Maj. Ford says he didn't know hundreds of well-armed, well-supplied hardcore Taliban were waiting to ambush his men. American forces were accustomed to quick hit and run attacks by the Taliban, but Ford and Sergeant Brendan O'Connor say they were shocked by the sustained, organized assault in the village. 

"We had not seen this disciplined execution of infantry tactics," Sgt. O'Connor explains. 

"And you had never experienced anything like this?" correspondent Lara Logan asks. 

"Not to this extent," Ford says. "We also started taking mortar fire into the patrol base, which also demonstrated that there was somebody who knew about the weapons system and how to operate it." 

"So that was a sign that this was going to be different?" Logan asks. 

"Yes, that was a sign," Ford says. 

At one point, the Taliban even broke through the Green Berets' perimeter, but were pushed back. Maj. Ford called in air support. But the bombs couldn't stop the Taliban - they were everywhere. 

Using an unmanned aerial vehicle as their eyes in the sky, the Green Berets located a compound near the town graveyard that they suspected the Taliban were using as a command center. 

Team Sergeant Thom Maholic led a small group of men from the Green Beret patrol base to the compound, a third of a mile away. The Taliban pulled back, but a short distance away they were dug in with machine guns. 

"There was enemy located in three different positions in this irrigation ditch," Ford remembers.

The machine guns opened fire on Staff Sergeant Matthew Binney, who had split off to provide cover for the assault on the compound. "I got hit in the back of the head…by a round. Knocked me to the ground," he remembers. 

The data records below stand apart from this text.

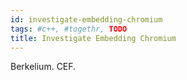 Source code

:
 ```yaml
---
id: investigate-embedding-chromium
tags: #c++, #togethr, TODO
title: Investigate Embedding Chromium
---
```


Berkelium. CEF.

The bullet fractured Binney's skull. "I didn’t hear anything. It was just the loudest buzzing I'd ever heard out of both ears. Any my vision was real blurred as well," he remembers. 

Despite his injuries, Binney, who was the team medic, got up and kept fighting. "That's when I was hit the second time. Went through my shoulder," Binney says. 

Binney had no shoulder left. "It wasn't connected structurally anymore," he explains. 

Then, a U.S. soldier who was with Binney, Joe Fuerst, was hit by a rocket-propelled grenade and seriously wounded. The Taliban managed to get within shouting distance of the two wounded Americans and started taunting their Afghan translator. 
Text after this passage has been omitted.